The following exceptions to overtime and minimum wage laws are important to be aware of:
● Most agricultural workers (seasonal or not) do not qualify for overtime pay, but a handful of states, including California, New York, Washington, and Minnesota, have passed laws mandating overtime pay for agricultural workers.
● Section 13(a)(3) of the FLSA provides an exemption from minimum wage and overtime requirements for employees of an amusement or recreational establishment, organized camp, or religious or nonprofit educational conference center if (1) the business does not operate for more than seven months in any calendar year or (2) during the previous calendar year, the business’s average receipts for any six months were not more than 33.3 percent of its average receipts for the other six months. The Department of Labor has previously ruled that stadiums, golf courses, swimming pools, summer camps, skating rinks, zoos, beaches, and boardwalk facilities fall under this FLSA rule.
The Wall Street Journal explains that, in the current tight labor market, more Americans between the ages of sixteen and nineteen are expected to join the workforce this summer than in prior years. Any business that plans to hire teenagers should be aware that the Department of Labor has special rules in place to protect young workers.

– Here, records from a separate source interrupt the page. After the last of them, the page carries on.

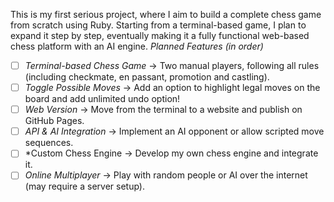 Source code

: This is my first serious project, where I aim to build a complete chess game from scratch using Ruby. Starting from a terminal-based game, I plan to expand it step by step, eventually making it a fully functional web-based chess platform with an AI engine.
*Planned Features (in order)*
- [ ] *Terminal-based Chess Game* → Two manual players, following all rules (including checkmate, en passant, promotion and castling).
- [ ] *Toggle Possible Moves* → Add an option to highlight legal moves on the board and add unlimited undo option!
- [ ] *Web Version* → Move from the terminal to a website and publish on GitHub Pages.
- [ ] *API & AI Integration* → Implement an AI opponent or allow scripted move sequences.
- [ ] *Custom Chess Engine → Develop my own chess engine and integrate it.
- [ ] *Online Multiplayer* → Play with random people or AI over the internet (may require a server setup). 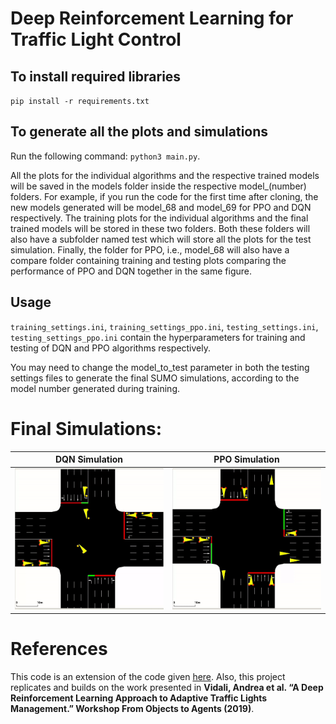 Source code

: # Deep Reinforcement Learning for Traffic Light Control

## To install required libraries
`pip install -r requirements.txt`

## To generate all the plots and simulations
Run the following command: `python3 main.py`.  

All the plots for the individual algorithms and the respective trained models will be saved in the models folder inside the respective model_(number) folders. For example, if you run the code for the first time after cloning, the new models generated will be model_68 and model_69 for PPO and DQN respectively. The training plots for the individual algorithms and the final trained models will be stored in these two folders. Both these folders will also have a subfolder named test which will store all the plots for the test simulation. Finally, the folder for PPO, i.e., model_68 will also have a compare folder containing training and testing plots comparing the performance of PPO and DQN together in the same figure. 

## Usage
`training_settings.ini`, `training_settings_ppo.ini`, `testing_settings.ini`, `testing_settings_ppo.ini` contain the hyperparameters for training and testing of DQN and PPO algorithms respectively. 

You may need to change the model_to_test parameter in both the testing settings files to generate the final SUMO simulations, according to the model number generated during training.

# Final Simulations:

DQN Simulation            |  PPO Simulation
:-------------------------:|:-------------------------:
![random](outputs/Simulation_dqn.gif) |  ![random_plot](outputs/Simulation_ppo.gif)

# References
This code is an extension of the code given [here](https://github.com/AndreaVidali/Deep-QLearning-Agent-for-Traffic-Signal-Control). 
Also, this project replicates and builds on the work presented in **Vidali, Andrea et al. “A Deep Reinforcement Learning Approach to Adaptive Traffic Lights Management.” Workshop From Objects to Agents (2019)**.
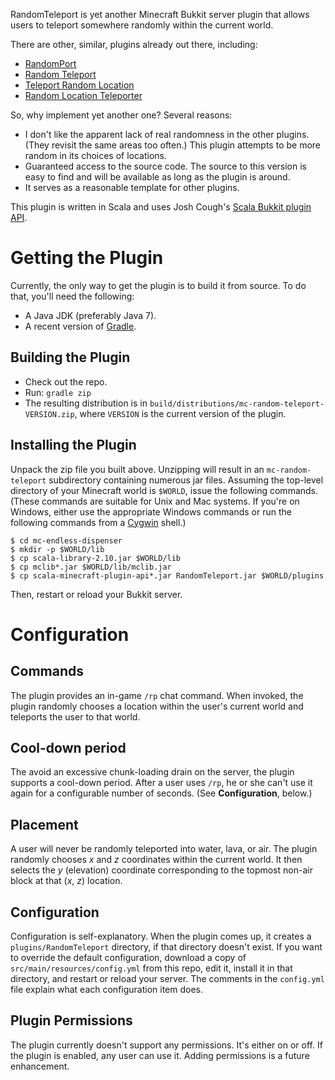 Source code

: RandomTeleport is yet another Minecraft Bukkit server plugin that allows
users to teleport somewhere randomly within the current world.

There are other, similar, plugins already out there, including:

* [RandomPort](http://dev.bukkit.org/bukkit-plugins/randomport/)
* [Random Teleport](http://dev.bukkit.org/bukkit-plugins/random-teleport/)
* [Teleport Random Location](http://dev.bukkit.org/bukkit-plugins/teleport-random-location/)
* [Random Location Teleporter](http://dev.bukkit.org/bukkit-plugins/randomlocationteleporter/)

So, why implement yet another one? Several reasons:

* I don't like the apparent lack of real randomness in the other plugins.
  (They revisit the same areas too often.) This plugin attempts to be
  more random in its choices of locations.
* Guaranteed access to the source code. The source to this version is
  easy to find and will be available as long as the plugin is around.
* It serves as a reasonable template for other plugins.

This plugin is written in Scala and uses Josh Cough's
[Scala Bukkit plugin API](https://github.com/joshcough/MinecraftPlugins).

# Getting the Plugin

Currently, the only way to get the plugin is to build it from source. To do
that, you'll need the following:

* A Java JDK (preferably Java 7).
* A recent version of [Gradle](http://gradle.org).

## Building the Plugin

* Check out the repo.
* Run: `gradle zip`
* The resulting distribution is in `build/distributions/mc-random-teleport-VERSION.zip`,
  where `VERSION` is the current version of the plugin.

## Installing the Plugin

Unpack the zip file you built above.  Unzipping will result in an
`mc-random-teleport` subdirectory containing numerous jar files. Assuming the
top-level directory of your Minecraft world is `$WORLD`, issue the following
commands. (These commands are suitable for Unix and Mac systems. If you're on
Windows, either use the appropriate Windows commands or run the following
commands from a [Cygwin](http://www.cygwin.com/) shell.)

    $ cd mc-endless-dispenser
    $ mkdir -p $WORLD/lib
    $ cp scala-library-2.10.jar $WORLD/lib
    $ cp mclib*.jar $WORLD/lib/mclib.jar
    $ cp scala-minecraft-plugin-api*.jar RandomTeleport.jar $WORLD/plugins

Then, restart or reload your Bukkit server.

# Configuration

## Commands

The plugin provides an in-game `/rp` chat command. When invoked, the plugin
randomly chooses a location within the user's current world and teleports
the user to that world.

## Cool-down period

The avoid an excessive chunk-loading drain on the server, the plugin supports
a cool-down period. After a user uses `/rp`, he or she can't use it again for
a configurable number of seconds. (See **Configuration**, below.)

## Placement

A user will never be randomly teleported into water, lava, or air. The
plugin randomly chooses _x_ and _z_ coordinates within the current world.
It then selects the _y_ (elevation) coordinate corresponding to the topmost
non-air block at that (_x_, _z_) location.

## Configuration

Configuration is self-explanatory. When the plugin comes up, it creates
a `plugins/RandomTeleport` directory, if that directory doesn't exist. If
you want to override the default configuration, download a copy of
`src/main/resources/config.yml` from this repo, edit it, install it in that
directory, and restart or reload your server. The comments in the `config.yml`
file explain what each configuration item does.

## Plugin Permissions

The plugin currently doesn't support any permissions. It's either on or off.
If the plugin is enabled, any user can use it. Adding permissions is a future
enhancement.
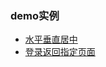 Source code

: ### demo实例
+ [水平垂直居中](http://yulei521.github.io/segmentFault_question_demo/layout.html)
+ [登录返回指定页面](http://yulei521.github.io/segmentFault_question_demo/goTo-demo.html)
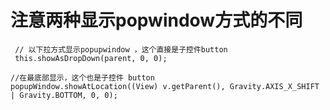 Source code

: 
# 注意两种显示popwindow方式的不同

     // 以下拉方式显示popupwindow ，这个直接是子控件button
     this.showAsDropDown(parent, 0, 0);

    //在最底部显示，这个也是子控件 button
    popupWindow.showAtLocation((View) v.getParent(), Gravity.AXIS_X_SHIFT | Gravity.BOTTOM, 0, 0); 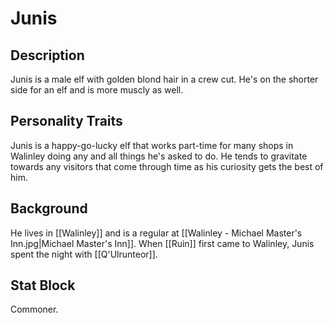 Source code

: # Junis
## Description
Junis is a male elf with golden blond hair in a crew cut. He's on the shorter side for an elf and is more muscly as well.  
  
## Personality Traits
Junis is a happy-go-lucky elf that works part-time for many shops in Walinley doing any and all things he's asked to do. He tends to gravitate towards any visitors that come through time as his curiosity gets the best of him. 

## Background
He lives in [[Walinley]] and is a regular at [[Walinley - Michael Master's Inn.jpg|Michael Master's Inn]]. When [[Ruin]] first came to Walinley, Junis spent the night with [[Q'Ulrunteor]]. 

## Stat Block
Commoner. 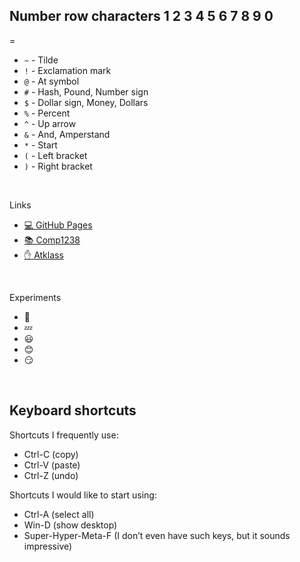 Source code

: Number row characters
1
2
3
4
5
6
7
8
9
0
-
=
- `~` - Tilde
- `!` - Exclamation mark
- `@` - At symbol
- `#` - Hash, Pound, Number sign
- `$` - Dollar sign, Money, Dollars
- `%` - Percent
- `^` - Up arrow
- `&` - And, Amperstand
- `*` - Start
- `(` - Left bracket
- `)` - Right bracket

<br>

Links
- [💻 GitHub Pages](https://pages.github.com/)
- [📚 Comp1238](https://learn.georgebrown.ca/d2l/home/291663)
- [✋ Atklass](https://app.atklass.com/members/l/dashboard)


<br>

Experiments
-  🏃
-  💤
-  😃
-  😊
-  😏

<br>

## Keyboard shortcuts
Shortcuts I frequently use: 
- Ctrl-C (copy)
- Ctrl-V (paste)
- Ctrl-Z (undo)

Shortcuts I would like to start using: 
- Ctrl-A (select all)
- Win-D (show desktop)
- Super-Hyper-Meta-F (I don’t even have such keys, but it sounds impressive)

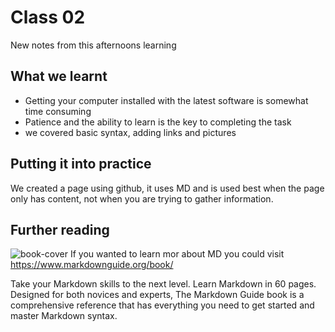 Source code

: # Class 02
New notes from this afternoons learning
## What we learnt
* Getting your computer installed with the latest software is somewhat time consuming
* Patience and the ability to learn is the key to completing the task
* we covered basic syntax, adding links and pictures  

## Putting it into practice
We created a page using github, it uses MD and is used best when the page only has content, not when you are trying to gather information.

## Further reading
![book-cover](https://user-images.githubusercontent.com/122787650/212730970-f850c698-1092-4123-9cab-dce2759c3373.jpg)
If you wanted to learn mor about MD you could visit <https://www.markdownguide.org/book/>

Take your Markdown skills to the next level.
Learn Markdown in 60 pages. Designed for both novices and experts, The Markdown Guide book is a comprehensive reference that has everything you need to get started and master Markdown syntax.
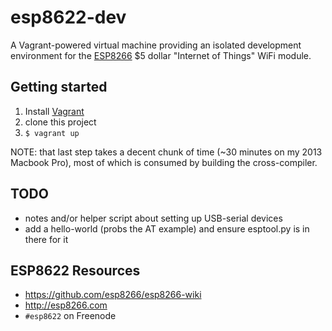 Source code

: esp8622-dev
===========

A Vagrant-powered virtual machine providing an isolated development
environment for the [ESP8266](https://github.com/esp8266/esp8266-wiki) $5
dollar "Internet of Things" WiFi module.

## Getting started

1. Install [Vagrant](https://www.vagrantup.com/)
2. clone this project
3. `$ vagrant up`

NOTE: that last step takes a decent chunk of time (~30 minutes on my 2013
Macbook Pro), most of which is consumed by building the cross-compiler.

## TODO

- notes and/or helper script about setting up USB-serial devices
- add a hello-world (probs the AT example) and ensure esptool.py is in
there for it

## ESP8622 Resources

- https://github.com/esp8266/esp8266-wiki
- http://esp8266.com
- `#esp8622` on Freenode

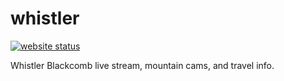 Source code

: # whistler

[![website status](https://img.shields.io/website.svg?down_color=red&down_message=down&up_color=green&up_message=up&url=http%3A%2F%2Fgeocoug.github.io/whistler)](https://geocoug.github.io/whistler)

Whistler Blackcomb live stream, mountain cams, and travel info.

Generally, there are restrictions on the types and amount of work minors are allowed to perform.
● For nonagricultural jobs, the minimum working age is fourteen years old. However, certain jobs are exempted from the FLSA’s child labor provisions, including family businesses and jobs in the agricultural industry. A limited number of nonagricultural occupations are also exempted.
● Children between the ages of fourteen and seventeen may not work in hazardous occupations, as defined by the Department of Labor. Children fourteen and fifteen years of age may work in non manufacturing and nonhazardous jobs that the Department of Labor specifically permits.
● There are limitations on both the number of hours and when fourteen-and fifteen-year-olds can work. Their hours must fall between 7 a.m. and 7p.m., except during the summer, when they can work until 9 p.m. There are no FLSA limitations on the hours that sixteen-and seventeen-year-olds can work.
● Employers must usually pay teenage employees the minimum wage; however, the FLSA permits employers to pay employees under age twenty the youth minimum wage of $4.25 an hour during their first ninety calendar days on the job.
● The state where your business operates may have its own child labor restrictions.
The ACA and Seasonal Employees
The ACA requires applicable large employers (ALEs), or employers with fifty or more full-time equivalent (FTE) employees, to offer health insurance to full-time employees (those who work thirty or more hours per week)—or pay a tax penalty for noncompliance.
Taking on seasonal employees could affect your status as an ALE. However, the ACA differentiates between “seasonal employees” and “seasonal workers.” Only seasonal workers count toward determining whether an organization is an ALE.
If your organization is an ALE, you must also consider whether you are required to offer health insurance to seasonal employees who work thirty hours or more per week. But employers may use the look-back method to measure an employee’s full-time status. The look-back period is often longer than the seasonal employee stays on the job, which could mean that you do not have to offer them health insurance. Nonetheless, careful monitoring of seasonal employees’ hours, along with guidance from an attorney, can help to avoid penalties imposed by the Internal Revenue Service.